» **WORK TASK**
Only one number is wanted: the count of lines in the records below that hold the word "studied".

» **MATERIAL TO PROCESS**

※ ※ ※

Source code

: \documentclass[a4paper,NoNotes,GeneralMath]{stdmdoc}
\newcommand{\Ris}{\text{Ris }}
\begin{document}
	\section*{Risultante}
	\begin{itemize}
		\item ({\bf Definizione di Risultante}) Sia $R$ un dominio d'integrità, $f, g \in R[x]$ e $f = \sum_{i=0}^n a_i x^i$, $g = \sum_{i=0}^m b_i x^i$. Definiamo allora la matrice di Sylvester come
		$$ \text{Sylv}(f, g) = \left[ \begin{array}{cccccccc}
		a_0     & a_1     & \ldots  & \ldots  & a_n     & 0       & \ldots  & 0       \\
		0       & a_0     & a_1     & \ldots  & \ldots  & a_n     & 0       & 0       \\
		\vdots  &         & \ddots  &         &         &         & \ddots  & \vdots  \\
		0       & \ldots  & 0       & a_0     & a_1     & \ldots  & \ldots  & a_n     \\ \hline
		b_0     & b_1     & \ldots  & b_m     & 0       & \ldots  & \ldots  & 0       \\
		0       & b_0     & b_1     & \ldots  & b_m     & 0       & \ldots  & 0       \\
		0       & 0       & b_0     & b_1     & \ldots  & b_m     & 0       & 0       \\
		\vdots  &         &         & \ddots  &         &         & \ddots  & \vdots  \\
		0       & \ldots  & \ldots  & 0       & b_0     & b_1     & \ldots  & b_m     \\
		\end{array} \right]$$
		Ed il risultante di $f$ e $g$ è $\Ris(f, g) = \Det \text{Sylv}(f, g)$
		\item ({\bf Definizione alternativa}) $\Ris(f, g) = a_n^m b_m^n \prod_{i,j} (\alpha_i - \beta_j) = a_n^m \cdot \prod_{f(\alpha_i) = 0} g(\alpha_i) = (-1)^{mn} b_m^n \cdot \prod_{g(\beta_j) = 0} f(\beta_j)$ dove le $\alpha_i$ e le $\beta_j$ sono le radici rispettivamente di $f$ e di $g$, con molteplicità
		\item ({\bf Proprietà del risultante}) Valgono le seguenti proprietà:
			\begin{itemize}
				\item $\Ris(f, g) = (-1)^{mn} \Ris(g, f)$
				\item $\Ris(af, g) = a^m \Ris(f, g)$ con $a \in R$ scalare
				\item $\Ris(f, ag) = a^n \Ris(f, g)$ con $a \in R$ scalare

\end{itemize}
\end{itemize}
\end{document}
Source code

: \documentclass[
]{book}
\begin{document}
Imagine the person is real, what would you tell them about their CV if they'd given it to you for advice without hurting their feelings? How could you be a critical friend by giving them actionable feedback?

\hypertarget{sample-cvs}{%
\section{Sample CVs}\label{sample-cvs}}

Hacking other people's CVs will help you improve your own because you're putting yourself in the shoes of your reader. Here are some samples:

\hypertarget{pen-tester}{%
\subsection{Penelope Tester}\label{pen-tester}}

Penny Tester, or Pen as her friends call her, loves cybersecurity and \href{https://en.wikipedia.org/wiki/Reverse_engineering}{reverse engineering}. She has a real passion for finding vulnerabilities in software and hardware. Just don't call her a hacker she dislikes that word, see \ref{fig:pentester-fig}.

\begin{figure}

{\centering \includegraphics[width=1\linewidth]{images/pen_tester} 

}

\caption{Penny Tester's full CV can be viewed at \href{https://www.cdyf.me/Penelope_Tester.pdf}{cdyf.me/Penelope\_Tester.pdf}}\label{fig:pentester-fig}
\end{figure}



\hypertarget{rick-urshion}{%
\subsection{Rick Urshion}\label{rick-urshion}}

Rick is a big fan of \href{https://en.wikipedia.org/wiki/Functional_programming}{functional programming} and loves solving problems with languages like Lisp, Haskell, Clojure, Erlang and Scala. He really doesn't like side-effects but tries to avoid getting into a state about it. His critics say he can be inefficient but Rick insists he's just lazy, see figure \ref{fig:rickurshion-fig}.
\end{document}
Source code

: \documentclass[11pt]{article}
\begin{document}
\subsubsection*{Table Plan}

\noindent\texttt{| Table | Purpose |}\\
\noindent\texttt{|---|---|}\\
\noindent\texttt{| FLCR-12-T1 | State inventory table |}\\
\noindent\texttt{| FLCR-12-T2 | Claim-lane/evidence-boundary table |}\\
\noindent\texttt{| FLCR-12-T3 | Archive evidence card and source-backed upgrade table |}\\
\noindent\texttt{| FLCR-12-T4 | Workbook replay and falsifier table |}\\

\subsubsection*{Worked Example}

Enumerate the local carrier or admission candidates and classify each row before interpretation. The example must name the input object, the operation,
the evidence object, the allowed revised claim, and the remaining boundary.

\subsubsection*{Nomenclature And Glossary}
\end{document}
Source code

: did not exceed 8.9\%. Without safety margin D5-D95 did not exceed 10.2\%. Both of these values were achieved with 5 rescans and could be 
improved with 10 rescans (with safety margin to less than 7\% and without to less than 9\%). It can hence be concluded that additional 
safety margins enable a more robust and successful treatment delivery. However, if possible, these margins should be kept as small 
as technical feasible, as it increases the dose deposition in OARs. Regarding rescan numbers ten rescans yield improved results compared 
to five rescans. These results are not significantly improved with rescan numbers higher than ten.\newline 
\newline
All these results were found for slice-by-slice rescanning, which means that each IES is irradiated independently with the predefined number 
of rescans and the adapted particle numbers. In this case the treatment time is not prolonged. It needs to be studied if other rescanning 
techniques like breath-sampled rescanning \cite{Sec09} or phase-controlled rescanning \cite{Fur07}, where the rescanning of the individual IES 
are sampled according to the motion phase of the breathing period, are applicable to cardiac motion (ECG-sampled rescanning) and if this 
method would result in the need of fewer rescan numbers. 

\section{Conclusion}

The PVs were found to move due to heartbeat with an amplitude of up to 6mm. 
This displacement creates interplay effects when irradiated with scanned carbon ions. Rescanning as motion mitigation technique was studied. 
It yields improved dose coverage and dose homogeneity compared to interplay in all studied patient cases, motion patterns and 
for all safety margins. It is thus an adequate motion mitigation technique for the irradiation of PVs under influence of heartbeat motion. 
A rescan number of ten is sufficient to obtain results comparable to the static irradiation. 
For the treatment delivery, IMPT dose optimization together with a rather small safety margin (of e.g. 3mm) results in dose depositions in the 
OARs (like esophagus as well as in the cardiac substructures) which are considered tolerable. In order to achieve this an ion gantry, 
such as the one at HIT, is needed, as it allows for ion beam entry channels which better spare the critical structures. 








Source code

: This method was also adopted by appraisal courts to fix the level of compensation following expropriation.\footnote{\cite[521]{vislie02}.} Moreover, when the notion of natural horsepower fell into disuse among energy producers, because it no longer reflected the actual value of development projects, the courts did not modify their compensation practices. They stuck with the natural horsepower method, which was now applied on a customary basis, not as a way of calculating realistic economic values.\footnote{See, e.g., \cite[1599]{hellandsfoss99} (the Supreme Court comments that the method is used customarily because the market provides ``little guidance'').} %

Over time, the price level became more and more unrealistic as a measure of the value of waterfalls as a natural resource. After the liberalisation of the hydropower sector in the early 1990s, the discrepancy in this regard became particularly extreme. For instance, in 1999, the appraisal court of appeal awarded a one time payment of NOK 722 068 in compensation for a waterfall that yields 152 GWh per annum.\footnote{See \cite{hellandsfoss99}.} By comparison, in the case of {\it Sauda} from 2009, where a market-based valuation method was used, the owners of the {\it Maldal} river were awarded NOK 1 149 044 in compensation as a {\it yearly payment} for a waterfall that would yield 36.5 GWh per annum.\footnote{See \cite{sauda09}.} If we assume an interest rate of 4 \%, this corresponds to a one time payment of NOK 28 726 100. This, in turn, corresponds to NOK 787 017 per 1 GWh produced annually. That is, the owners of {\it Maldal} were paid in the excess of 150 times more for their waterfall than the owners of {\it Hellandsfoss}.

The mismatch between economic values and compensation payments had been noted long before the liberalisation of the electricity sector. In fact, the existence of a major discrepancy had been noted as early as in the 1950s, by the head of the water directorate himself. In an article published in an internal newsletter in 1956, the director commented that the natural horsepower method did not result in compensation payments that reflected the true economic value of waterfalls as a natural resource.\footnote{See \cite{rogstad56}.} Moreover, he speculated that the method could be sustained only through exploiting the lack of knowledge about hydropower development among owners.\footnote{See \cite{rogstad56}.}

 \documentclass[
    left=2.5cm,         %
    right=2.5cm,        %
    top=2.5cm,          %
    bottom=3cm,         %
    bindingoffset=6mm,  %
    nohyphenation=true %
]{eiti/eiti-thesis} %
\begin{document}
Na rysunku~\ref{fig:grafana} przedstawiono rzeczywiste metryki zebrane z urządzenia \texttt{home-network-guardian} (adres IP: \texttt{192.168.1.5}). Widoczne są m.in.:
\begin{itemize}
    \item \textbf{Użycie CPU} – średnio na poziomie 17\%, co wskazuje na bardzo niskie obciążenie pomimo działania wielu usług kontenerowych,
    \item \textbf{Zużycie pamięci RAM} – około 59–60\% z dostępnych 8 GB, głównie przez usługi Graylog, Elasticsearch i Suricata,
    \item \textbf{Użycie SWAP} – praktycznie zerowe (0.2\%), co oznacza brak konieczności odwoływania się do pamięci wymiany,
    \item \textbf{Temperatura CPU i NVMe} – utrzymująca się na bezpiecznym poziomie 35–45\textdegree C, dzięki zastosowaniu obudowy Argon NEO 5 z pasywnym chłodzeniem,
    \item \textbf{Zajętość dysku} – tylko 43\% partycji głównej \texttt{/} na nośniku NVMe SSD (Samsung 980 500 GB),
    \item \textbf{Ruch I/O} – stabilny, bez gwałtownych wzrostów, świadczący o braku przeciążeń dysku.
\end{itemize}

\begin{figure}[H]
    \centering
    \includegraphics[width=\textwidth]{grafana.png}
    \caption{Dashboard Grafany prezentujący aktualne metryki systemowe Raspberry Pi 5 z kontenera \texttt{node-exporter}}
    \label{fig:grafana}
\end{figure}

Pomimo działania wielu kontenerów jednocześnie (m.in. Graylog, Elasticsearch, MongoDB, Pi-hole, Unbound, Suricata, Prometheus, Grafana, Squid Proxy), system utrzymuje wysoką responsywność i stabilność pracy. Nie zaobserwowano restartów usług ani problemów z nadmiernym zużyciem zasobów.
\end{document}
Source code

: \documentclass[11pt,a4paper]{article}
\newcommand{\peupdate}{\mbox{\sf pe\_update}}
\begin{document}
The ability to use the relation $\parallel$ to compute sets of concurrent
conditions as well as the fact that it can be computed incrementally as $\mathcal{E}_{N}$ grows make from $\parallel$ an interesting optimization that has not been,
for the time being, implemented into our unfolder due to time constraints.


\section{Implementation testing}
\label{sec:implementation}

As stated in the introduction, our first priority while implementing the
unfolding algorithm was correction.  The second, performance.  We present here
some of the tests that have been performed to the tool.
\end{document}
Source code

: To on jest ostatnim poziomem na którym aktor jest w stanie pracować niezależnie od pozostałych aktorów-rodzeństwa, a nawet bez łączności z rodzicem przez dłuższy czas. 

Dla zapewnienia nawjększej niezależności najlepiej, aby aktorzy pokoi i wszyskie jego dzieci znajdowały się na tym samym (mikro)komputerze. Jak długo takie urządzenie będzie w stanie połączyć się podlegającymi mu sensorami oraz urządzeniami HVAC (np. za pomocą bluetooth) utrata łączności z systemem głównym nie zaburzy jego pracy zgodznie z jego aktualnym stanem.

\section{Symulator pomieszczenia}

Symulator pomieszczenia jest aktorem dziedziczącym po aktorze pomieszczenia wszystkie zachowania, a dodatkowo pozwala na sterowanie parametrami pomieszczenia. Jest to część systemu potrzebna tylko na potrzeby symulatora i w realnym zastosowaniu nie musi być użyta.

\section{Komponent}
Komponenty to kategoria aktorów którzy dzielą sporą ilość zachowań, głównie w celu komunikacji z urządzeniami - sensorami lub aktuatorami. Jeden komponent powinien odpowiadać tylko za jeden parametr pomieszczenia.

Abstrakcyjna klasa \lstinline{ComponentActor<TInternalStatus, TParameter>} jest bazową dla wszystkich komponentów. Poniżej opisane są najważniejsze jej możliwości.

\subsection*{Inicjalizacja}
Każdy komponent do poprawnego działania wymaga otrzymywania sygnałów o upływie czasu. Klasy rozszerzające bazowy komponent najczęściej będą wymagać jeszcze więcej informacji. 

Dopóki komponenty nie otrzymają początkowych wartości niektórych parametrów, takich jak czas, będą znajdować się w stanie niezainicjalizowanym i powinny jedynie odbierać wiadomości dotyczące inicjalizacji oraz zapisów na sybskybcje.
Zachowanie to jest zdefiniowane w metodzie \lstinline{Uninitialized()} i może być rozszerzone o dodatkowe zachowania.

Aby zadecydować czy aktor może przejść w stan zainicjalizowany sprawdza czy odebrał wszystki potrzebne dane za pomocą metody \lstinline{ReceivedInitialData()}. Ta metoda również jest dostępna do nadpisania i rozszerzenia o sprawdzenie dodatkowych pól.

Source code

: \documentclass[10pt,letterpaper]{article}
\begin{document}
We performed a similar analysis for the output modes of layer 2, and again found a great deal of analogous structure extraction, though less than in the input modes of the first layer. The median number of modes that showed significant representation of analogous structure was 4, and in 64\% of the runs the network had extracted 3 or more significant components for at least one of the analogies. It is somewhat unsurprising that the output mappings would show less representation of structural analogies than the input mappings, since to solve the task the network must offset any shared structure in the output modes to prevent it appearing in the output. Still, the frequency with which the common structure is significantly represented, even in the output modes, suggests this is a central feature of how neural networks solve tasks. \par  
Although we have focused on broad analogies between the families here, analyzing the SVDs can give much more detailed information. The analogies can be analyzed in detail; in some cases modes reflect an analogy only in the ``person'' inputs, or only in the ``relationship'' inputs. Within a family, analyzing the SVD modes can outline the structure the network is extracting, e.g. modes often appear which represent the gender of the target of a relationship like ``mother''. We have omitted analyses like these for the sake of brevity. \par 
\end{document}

※ ※ ※

» **EXERCISE RESPONSE**
3